Government
USCIS
USCIS administers the US immigration system, processing applications for visas, green cards, citizenship, and asylum.
What is USCIS?
U.S. Citizenship and Immigration Services handles one of the most consequential and time-sensitive categories of government services — immigration and naturalization. Established in 2003 as part of the Department of Homeland Security, USCIS processes applications for visas, green cards, work permits, asylum, and citizenship. Its online presence has expanded substantially through the myUSCIS portal, which allows applicants to file certain petitions electronically, pay fees, upload supporting documents, and check case status without calling a service center or waiting for paper notices.
The myUSCIS platform runs on a modernized case management infrastructure that replaced older legacy systems. The USCIS Contact Center integration allows case inquiries to pull from the same database as the online portal. E-filing for forms such as I-90 (green card renewal), I-539 (extension of stay), and I-765 (employment authorization) depends on backend workflow systems that interact with biometric scheduling and adjudicator queues. The USCIS mobile app provides case status updates and appointment notifications. All of these surfaces share common authentication and API layers.
Outages at USCIS carry stakes beyond mere inconvenience. When the myUSCIS portal is down, applicants cannot submit time-sensitive filings or pay fees before deadlines. Case status updates fail to load, leaving people unable to confirm receipt of applications or check whether requests for evidence have been issued. Document upload functionality breaks, stalling pending applications. Online payment processing errors block e-filing entirely. In some incident scenarios, users receive confusing error codes that resemble application rejections when they are actually system errors.
Outage.gg collects real-time reports from USCIS users to provide an accurate picture of portal availability. If myUSCIS is down, case status is unavailable, or e-filing is broken, the live status page shows whether the problem is systemic and tracks resolution updates.
Common USCIS Problems
Issues users most frequently report when USCIS is having problems.
Login failures
Players are unable to sign in, receiving authentication errors or being stuck on loading screens.
Matchmaking problems
Unable to find or join matches, long queue times, or errors when trying to connect to game servers.

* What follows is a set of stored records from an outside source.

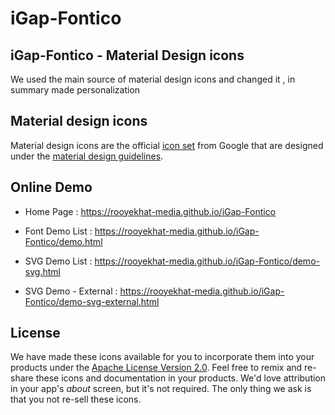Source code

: # iGap-Fontico

## iGap-Fontico - Material Design icons

We used the main source of material design icons and changed it , in summary made personalization

## Material design icons

Material design icons are the official [icon set](http://www.google.com/design/spec/style/icons.html#icons-system-icons) from Google that are designed under the [material design guidelines](http://www.google.com/design/spec).

## Online Demo

* Home Page : <a>https://rooyekhat-media.github.io/iGap-Fontico</a>

* Font Demo List : <a>https://rooyekhat-media.github.io/iGap-Fontico/demo.html</a>

* SVG Demo List : <a>https://rooyekhat-media.github.io/iGap-Fontico/demo-svg.html</a>

* SVG Demo - External : <a>https://rooyekhat-media.github.io/iGap-Fontico/demo-svg-external.html</a>


## License

We have made these icons available for you to incorporate them into your products under the [Apache License Version 2.0](http://www.apache.org/licenses/LICENSE-2.0.txt). Feel free to remix and re-share these icons and documentation in your products.
We'd love attribution in your app's *about* screen, but it's not required. The only thing we ask is that you not re-sell these icons.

Disconnections mid-session
Getting unexpectedly kicked from active sessions, losing in-game progress or items.
In-game store & purchases
Cannot load the in-game store, complete purchases, or received items are not appearing in inventory.
Frequently Asked Questions
Common questions about USCIS outages and server status.
You can check the live USCIS server status at outage.gg/services/uscis. The page shows real-time community-submitted outage reports, an hourly trend chart, and the current health status.
USCIS can stop working for a number of reasons including scheduled maintenance windows, unexpected server failures, network infrastructure problems, or DDoS attacks. Check the live status page on Outage.gg for the latest community reports to see if others are experiencing the same issue.
Go to outage.gg/services/uscis and click the "Report an Issue" button. Your report is counted immediately and helps confirm whether a problem is widespread. Reports from multiple users trigger a status change visible to everyone watching the page.
Click the "Notify Me" bell button on the USCIS status page at outage.gg/services/uscis. Create a free account and we will send you an email the moment USCIS comes back online — no app download required.
Many services maintain official status pages with planned maintenance notices. Outage.gg aggregates real-time community-reported outages which often surface faster than official channels.
Related Services
Other services you might be tracking alongside USCIS.